Siempre he querido ir a un internado. Si mamá y papá leen esto se extrañarán mucho. Nunca lo manifesté. Siempre fue mi deseo oculto y el sueño que me mantenía despierta todas las noches. Y no es que yo no fuera feliz en casa, que lo fui y mucho, era que Enid Blyton inundó mi cabeza de vidas de internado con Torres de Malory, Santa Clara y La vida de Elisabeth. Yo también quería pertenecer al grupo de las buenas, declarar la guerra a las abusonas, aprender francés y ponerme un uniforme con corbata. Hablar hasta las tantas por las noches con mi mejor amiga, llorar, gastar bromas y volver siempre por Navidad.


Mis libros de internados están gastados y llenos de chocolate. Mamá siempre nos dejó leer en la merienda. Mamá siempre quiso que leyéramos mucho.


Crecí sin pisar un internado, por supuesto. Pero un día, cuando empezaba mi carrera profesional, me llamaron de uno.


"¿Estaría usted interesada?"- me preguntaron.


"Lo estoy. Aunque sea para estar en el otro lado"

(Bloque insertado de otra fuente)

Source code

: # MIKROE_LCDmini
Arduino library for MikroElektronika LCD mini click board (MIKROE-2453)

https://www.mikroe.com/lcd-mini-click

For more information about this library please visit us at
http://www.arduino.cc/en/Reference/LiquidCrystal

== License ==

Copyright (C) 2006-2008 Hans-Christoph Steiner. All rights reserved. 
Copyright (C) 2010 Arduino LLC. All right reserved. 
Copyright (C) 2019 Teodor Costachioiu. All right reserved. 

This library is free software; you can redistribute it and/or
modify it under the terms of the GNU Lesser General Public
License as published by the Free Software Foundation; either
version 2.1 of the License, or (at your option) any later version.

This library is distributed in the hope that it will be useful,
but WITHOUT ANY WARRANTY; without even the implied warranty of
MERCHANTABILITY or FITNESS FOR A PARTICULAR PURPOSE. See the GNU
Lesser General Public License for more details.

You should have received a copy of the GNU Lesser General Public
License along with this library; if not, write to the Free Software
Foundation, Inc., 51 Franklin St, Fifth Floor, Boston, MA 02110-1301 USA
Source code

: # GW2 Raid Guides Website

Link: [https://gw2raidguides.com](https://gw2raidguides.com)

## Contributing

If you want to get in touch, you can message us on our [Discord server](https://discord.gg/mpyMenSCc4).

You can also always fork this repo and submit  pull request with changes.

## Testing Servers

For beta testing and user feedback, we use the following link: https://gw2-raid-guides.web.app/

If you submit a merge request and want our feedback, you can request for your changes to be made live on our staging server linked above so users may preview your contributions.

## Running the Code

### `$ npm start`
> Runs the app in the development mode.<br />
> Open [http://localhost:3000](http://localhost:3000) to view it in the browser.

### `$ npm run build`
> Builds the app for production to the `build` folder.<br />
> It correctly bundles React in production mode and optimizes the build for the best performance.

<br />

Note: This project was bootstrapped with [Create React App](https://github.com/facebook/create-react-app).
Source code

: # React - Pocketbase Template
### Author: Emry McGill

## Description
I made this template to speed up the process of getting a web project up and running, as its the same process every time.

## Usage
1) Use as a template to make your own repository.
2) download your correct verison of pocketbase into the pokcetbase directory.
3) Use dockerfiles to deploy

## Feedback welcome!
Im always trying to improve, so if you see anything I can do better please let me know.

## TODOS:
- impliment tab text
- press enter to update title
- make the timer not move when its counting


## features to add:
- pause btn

"Aunque tenga que dejar un tiempo lo que tengo entre manos"

"Aunque esté lejos"

"Aunque sé que el invierno va a ser muy frío"

"Iré"


Fui a trabajar a un internado masculino porque sabía música y porque alguien le había dicho al que contrataba que yo era una persona empática. Punto y final. Nadie preguntó más. Ni yo, ni ellos. A mí me bastaba mi idea romántica y estaba segura de lo que iba a encontrarme.


No me prepararon para atender y entender a niños solitarios que se sentían abandonados a su suerte, que llevaban años entre esas paredes y añoraban una familia.


No me prepararon para no temer a las ventanas. Me pasaba los días cerrando ventanas por miedo a que cayeran por algún hueco, controlando escaleras empinadas y los pasillos por las noches. Siempre tenía la sensación de que huirían.

Allí supe la clase de madre que iba a ser.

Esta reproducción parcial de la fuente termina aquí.